How Hackers Can Attack Your Firm

Law firm and accounting firm databases are a virtual treasure chest for hackers: confidential financial data, privileged communications and other potentially damaging information.

A cybersecurity analysis of thousands of global law firms conducted at the beginning of 2020 found that 15 percent of firms analyzed showed signs of compromised networks.

Hackers use a number of tactics to infiltrate networks, and once they’re in they have a number of ways to profit financially. These tactics include:

Phishing attacks. This is one of the most common methods for gaining access to a company’s database.

In a phishing attack, a hacker sends an email, instant message or text message that appears legitimate to people within your organization. The email might look like a message from a financial institution, popular retailer, or even from another person within your firm.

Phishing messages contain malicious links that the recipients are tricked into clicking. That can trigger the installation of malware, the freezing of the company’s network, or the directing of the recipient to input a password that the can provide the hackers network access later.

Business email compromise. This type of attack involves criminals gaining access to an email account within your firm or creating a false account to spoof a genuine contact. With an email account that appears legitimate, the criminal can impersonate a lawyer with your firm. In another scenario, the criminal will direct a lawyer completing a transfer of funds to send that money to the scammer’s account instead. Firms that handle financial fund transfer for clients are at extremely high risk for this type of hack.

Malware and spyware. A common goal of a phishing attack is for the hacker to install malware or spyware on a firm’s computer systems. Spyware is malicious software used to gather information about an organization. It’s often used to help hackers steal identities. Spyware can also be used to disable firewalls and antivirus software.

Malware encompasses all types of malicious software, including spyware. It also includes viruses that can damage and spread to other networks.

Ransomware attack. In this type of cyberattack, a hacker plants malware on their target’s network, often by using a phishing message. This malware encrypts all of the victim’s files, leaving them unable to access any information stored on their network. The hackers hold the information ransom and demand a payment. If the payment is made, the hacker restores network access.
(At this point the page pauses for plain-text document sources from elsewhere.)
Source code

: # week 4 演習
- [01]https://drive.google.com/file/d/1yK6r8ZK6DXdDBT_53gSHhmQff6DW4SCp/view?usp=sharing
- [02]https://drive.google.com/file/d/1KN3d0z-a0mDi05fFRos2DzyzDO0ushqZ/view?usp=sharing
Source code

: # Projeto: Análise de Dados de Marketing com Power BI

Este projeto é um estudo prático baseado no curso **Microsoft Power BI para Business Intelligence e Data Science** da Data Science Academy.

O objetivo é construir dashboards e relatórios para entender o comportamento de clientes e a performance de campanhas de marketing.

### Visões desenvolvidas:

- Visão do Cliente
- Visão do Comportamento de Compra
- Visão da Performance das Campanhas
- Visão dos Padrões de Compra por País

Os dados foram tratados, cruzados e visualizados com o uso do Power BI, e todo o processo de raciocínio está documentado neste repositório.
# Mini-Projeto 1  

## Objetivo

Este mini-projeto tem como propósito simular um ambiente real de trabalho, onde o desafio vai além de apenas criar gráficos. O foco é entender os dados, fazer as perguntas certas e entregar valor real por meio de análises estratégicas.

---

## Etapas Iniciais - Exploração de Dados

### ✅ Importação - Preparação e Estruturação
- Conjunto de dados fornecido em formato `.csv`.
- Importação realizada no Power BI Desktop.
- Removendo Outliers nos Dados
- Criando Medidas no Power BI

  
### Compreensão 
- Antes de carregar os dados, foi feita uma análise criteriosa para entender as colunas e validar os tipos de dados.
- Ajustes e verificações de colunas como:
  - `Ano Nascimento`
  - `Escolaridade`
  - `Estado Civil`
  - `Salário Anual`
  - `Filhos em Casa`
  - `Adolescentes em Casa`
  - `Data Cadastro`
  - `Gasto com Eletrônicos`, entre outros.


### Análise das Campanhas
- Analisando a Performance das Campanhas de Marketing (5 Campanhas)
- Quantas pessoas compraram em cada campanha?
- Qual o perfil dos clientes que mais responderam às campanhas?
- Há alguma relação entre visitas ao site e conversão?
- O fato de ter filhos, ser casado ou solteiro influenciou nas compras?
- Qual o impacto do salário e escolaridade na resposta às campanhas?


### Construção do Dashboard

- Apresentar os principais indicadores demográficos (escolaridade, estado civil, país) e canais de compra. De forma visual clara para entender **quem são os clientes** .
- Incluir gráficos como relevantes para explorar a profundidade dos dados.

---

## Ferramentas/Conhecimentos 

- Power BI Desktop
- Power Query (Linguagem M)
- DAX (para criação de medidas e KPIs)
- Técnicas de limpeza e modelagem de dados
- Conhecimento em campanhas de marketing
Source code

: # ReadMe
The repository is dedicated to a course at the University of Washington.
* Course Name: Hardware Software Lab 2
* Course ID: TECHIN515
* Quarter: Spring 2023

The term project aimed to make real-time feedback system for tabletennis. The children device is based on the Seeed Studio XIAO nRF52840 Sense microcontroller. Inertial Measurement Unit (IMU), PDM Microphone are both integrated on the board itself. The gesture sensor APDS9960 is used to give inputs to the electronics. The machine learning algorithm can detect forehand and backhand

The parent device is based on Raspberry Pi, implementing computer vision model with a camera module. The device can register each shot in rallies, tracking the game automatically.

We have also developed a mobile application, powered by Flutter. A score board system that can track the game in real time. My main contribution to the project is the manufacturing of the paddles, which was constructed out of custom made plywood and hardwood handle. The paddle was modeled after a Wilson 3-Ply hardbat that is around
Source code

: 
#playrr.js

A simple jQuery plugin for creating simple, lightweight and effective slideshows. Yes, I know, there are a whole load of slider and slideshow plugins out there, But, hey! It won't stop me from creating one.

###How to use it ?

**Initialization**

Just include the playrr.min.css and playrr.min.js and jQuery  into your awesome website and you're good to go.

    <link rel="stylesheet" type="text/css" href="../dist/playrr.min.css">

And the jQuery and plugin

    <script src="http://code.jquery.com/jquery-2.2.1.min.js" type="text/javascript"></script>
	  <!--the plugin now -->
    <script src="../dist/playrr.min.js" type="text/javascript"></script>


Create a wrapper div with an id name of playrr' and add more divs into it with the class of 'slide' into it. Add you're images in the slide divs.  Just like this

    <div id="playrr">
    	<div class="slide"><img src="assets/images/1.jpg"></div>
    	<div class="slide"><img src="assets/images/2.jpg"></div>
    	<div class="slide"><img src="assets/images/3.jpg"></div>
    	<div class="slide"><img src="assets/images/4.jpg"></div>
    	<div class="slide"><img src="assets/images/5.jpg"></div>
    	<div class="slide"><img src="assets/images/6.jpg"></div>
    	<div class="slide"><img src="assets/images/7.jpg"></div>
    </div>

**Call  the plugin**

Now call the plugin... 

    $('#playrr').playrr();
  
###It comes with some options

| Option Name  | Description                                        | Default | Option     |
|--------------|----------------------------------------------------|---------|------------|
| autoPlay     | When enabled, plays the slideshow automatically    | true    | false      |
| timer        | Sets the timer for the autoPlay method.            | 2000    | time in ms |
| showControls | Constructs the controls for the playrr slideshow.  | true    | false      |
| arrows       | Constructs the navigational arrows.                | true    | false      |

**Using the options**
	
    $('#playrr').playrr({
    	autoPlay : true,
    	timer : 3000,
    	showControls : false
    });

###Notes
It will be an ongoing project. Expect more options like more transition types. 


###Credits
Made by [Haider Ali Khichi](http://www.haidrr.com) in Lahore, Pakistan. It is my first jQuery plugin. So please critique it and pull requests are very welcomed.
A new form of ransomware attack has targeted law firms in the last few years. This type of attack, sometimes referred to as a Maze attack, requires two ransom payments. The first is to unencrypt the victim’s data. The second ransom demand is made threatening that the hacker will make the stolen information public. A report in February 2020 said at least five law firms were extorted by a Maze ransomware attack.

Cryptojacking. An emerging form of online hacking is cryptojacking, which is an attack designed to steal cryptocurrency, such as Bitcoin. In this scheme, hackers break into other people’s networked devices without their consent or knowledge. The purpose is to steal computing resources from multiple victims, which enables the hackers to lower the costs of mining for digital currency. Victims of cryptojacking will notice their computers and web browsers running much slower. This form of attack can also result in a network crash.

With so many ways to do damage to your networks, it’s important for law firms to work with cybersecurity professionals to shore up computer systems. Also, make sure everybody in your firm use secure passwords and that you conduct regular cybersecurity training with employees on the latest threats.

Even with the best security, it’s possible for hackers to gain access to your firm’s network. That’s why it’s important for every law firm to be covered by cyber insurance that covers your potential losses and liability for data breaches.